The magic of nine months

Disclaimer:  I am going to speak for everyone with grown children in the post which follows. I shouldn't. But I had to choose between being a know-it-all or starting every paragraph with the passive, more sensitive "It's been my experience" and that will just make you tired.  Herewith...

It's been about nine months since many of us dropped off a college freshman,  then went home to store seasonal clothes, books, and extra linen in their rooms. By now, many of us are meeting the people they became in this near year apart. 

Few things change a young adult like the first year in college.

You catch glimpses of it during the holidays, when they're home for the first time since the drop off.  Something's different. You're not quite sure what "it" is but you know it wasn't there before. They're a little wistful.  They hug you more. They smile easily. They seem peaceful. They keep you company when you're cooking and come into the living room where you're reading and say, "So, what's up?" 

Eventually you realize that the "it" is not a passing mood,  but maturity. Not maturity in the wash-their-own-clothes and make-their-own-meals sense.  Maturity in that, by now they have chosen to perform beyond their own expectations, or screw up magnificently, but have lived with the outcomes. Some that were affirming, others that led to consequences that you will learn about over some Thanksgiving dinner many years from now. 
It can be an awkward little dance we do at the start of this first summer back at home. We don't want to enforce curfews or nag them to eat better or tell them when to get up. We're not those parents anymore. We're more like the aunt and uncle they were always particularly fond of.  Encouraging, supportive and special like parents, but no longer the factor in their decision making that we used to be.  
They don't need rules but they may want advice. They look at us when we're speaking. They disagree with tact, even humor. They respect our space and our changed lives. And, they answer to themselves; not to flaunt their new authority over their choices, but because they know more about the cause and effect of choice.
There was always a unique and fleeting moment in the reorientation to our children, after they traveled away, grew up and came back and it was in observing them as others might. The ones who didn't actually raise them. 

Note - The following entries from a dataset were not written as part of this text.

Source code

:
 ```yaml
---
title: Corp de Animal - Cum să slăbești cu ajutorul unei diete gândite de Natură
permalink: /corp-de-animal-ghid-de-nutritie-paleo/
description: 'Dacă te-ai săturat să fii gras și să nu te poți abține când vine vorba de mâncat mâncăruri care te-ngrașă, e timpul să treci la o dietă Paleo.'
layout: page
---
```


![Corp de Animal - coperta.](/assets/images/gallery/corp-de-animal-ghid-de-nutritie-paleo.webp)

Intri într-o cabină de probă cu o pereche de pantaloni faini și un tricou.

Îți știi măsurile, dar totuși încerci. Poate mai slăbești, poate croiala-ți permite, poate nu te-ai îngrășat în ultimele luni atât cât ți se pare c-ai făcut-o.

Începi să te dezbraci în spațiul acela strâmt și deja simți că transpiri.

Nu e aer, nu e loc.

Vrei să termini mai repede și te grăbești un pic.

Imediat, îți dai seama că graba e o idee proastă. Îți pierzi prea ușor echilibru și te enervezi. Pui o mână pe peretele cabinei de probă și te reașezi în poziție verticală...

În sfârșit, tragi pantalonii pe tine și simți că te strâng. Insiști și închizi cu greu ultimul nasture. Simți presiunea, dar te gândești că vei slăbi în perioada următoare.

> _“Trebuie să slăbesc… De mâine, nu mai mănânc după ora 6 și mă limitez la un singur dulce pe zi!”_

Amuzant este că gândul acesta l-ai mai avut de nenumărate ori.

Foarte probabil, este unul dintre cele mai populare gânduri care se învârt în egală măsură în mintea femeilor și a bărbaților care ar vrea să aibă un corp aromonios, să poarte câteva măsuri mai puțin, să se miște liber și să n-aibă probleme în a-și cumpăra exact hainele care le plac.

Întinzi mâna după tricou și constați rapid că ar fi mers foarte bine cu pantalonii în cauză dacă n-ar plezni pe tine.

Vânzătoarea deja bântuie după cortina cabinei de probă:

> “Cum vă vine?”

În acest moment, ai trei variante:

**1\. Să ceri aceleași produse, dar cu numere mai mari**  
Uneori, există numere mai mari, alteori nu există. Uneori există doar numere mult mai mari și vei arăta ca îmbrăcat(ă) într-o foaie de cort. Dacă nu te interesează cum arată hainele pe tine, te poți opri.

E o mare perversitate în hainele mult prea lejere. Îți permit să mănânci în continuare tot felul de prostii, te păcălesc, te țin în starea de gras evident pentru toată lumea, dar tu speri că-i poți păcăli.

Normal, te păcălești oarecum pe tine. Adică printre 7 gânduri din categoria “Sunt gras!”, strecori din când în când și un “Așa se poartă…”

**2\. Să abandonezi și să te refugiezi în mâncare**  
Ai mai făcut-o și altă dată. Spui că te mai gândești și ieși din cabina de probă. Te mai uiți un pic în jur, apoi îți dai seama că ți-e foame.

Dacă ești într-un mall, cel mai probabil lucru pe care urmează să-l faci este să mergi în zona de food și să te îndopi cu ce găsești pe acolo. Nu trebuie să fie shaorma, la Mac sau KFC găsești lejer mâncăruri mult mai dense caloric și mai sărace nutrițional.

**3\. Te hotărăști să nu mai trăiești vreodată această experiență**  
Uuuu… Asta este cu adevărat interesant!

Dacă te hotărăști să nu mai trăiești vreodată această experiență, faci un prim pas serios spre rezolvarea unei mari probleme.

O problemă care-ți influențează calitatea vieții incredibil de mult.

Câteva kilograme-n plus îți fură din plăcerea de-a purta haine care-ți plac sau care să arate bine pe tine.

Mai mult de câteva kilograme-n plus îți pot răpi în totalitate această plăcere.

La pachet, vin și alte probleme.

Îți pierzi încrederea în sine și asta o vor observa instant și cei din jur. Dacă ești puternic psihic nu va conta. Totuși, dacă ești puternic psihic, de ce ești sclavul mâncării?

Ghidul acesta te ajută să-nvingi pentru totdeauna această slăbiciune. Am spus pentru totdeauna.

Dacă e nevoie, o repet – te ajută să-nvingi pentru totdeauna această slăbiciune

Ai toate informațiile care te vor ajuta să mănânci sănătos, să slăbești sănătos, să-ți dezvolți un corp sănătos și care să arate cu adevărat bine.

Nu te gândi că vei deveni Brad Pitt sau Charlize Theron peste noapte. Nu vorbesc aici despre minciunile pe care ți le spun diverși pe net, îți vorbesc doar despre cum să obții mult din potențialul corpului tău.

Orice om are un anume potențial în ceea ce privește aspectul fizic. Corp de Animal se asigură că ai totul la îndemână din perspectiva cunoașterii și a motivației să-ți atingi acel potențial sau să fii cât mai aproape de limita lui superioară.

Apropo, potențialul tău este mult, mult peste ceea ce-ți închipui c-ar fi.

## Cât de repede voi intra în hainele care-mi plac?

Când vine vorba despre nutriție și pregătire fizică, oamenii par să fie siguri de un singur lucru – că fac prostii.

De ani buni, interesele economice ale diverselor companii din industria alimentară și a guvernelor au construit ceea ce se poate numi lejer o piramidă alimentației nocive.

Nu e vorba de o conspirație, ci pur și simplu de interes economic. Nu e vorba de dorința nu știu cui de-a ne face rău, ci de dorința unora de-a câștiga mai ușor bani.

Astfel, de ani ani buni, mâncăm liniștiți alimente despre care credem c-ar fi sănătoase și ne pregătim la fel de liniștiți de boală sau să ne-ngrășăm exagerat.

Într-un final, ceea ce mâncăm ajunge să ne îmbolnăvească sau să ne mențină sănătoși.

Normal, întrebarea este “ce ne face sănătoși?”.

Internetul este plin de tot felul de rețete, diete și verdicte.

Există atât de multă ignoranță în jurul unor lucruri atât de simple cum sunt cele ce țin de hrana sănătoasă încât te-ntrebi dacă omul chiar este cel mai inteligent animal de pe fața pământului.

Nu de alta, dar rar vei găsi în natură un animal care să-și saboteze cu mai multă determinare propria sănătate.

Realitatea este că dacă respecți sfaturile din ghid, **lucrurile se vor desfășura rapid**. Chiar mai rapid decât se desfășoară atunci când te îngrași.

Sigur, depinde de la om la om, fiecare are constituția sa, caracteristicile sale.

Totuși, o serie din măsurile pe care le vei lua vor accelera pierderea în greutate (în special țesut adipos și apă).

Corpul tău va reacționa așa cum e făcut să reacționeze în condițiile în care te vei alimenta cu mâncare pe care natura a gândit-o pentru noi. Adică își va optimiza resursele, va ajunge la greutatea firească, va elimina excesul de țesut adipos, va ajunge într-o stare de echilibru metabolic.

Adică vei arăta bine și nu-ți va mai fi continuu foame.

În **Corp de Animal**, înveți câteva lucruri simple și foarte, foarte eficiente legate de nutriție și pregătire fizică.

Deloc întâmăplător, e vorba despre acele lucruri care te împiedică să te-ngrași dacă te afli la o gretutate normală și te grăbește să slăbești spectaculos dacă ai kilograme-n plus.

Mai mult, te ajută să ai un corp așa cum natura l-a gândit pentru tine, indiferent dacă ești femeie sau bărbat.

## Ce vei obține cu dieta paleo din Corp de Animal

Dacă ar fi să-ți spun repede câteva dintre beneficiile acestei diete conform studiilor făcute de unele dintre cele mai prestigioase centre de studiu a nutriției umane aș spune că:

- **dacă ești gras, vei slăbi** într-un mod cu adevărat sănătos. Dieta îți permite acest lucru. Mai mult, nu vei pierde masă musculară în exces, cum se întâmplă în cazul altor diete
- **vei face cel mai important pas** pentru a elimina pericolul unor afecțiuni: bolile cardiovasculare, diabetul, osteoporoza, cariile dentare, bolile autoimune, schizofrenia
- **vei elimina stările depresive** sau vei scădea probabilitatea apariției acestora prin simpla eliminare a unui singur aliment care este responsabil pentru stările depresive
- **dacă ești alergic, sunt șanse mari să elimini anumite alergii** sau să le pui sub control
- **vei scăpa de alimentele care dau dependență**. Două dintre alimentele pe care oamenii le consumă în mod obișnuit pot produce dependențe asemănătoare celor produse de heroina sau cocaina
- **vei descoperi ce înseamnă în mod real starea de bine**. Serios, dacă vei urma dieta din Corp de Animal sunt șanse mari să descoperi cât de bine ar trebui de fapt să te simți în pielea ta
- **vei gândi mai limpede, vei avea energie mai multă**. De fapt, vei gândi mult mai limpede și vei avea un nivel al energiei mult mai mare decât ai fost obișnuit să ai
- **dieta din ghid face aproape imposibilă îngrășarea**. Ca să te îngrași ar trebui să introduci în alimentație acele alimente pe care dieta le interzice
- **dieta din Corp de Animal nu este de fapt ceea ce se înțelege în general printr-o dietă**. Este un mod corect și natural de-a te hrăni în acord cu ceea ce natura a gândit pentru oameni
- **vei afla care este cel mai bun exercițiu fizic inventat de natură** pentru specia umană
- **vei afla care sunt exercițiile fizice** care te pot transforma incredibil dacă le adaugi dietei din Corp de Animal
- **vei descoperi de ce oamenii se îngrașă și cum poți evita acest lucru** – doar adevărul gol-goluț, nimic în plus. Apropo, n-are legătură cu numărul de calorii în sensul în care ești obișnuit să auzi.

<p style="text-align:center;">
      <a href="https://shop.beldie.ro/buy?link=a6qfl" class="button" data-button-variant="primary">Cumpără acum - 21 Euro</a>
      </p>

You know them well, you love them like you always did, you're still as proud of what they've achieved. But in that moment, you realize who they have chosen to become, and what they expect to achieve - under their own influence.           
There is a certain equality that we approach with our children after they leave for college, and all of us have had a chance to stretch our lives, broaden our roles, pursue new projects.  We see what they've accomplished ,with nobody clicking on the lights, opening the shade and saying "time to get up." They begin to notice what we do that has nothing to do with parenting.
"Update your blog," said my daughter recently.
"Where are you on the novel?" asked my son a month ago.           

It's lovely, surprising, and a little poetic the way our children come into our lives a new person, for the second time,  after only nine months.

It's kind of magical.

Welcome back, kids.


  1. It is pretty amazing to watch them become adults, isn't it! My only question is, what did you do with all the stuff you stored in their rooms? Did you have to move it some place else? :)

  2. Amazing it is Sharon. As for the stuff,I moved it into a remote corner until he leaves again. I'm not sure I had to. There's a good chance he wouldn't have noticed it :)

  3. This is such a hard and monumental transition to describe, you have done it beautifully.

  4. Lisa, you're right, much easier to observe than articulate. Thank you for that very nice compliment.

  5. You did say this beautifully. My daughter came home from her freshman year 2 weeks ago, and it's definitely been a transition for everyone in the house. On the other hand, she really has grown into such an amazing person in that time. I enjoy getting to know her as an adult - she's like my new best friend. I'm also looking at this summer as perhaps the last year she will be home. In August she is going back to college, and she already has an apartment lined up. As much as I want to cry because my baby is no longer a baby, I am so proud of her and happy for her starting a new life (in NYC!).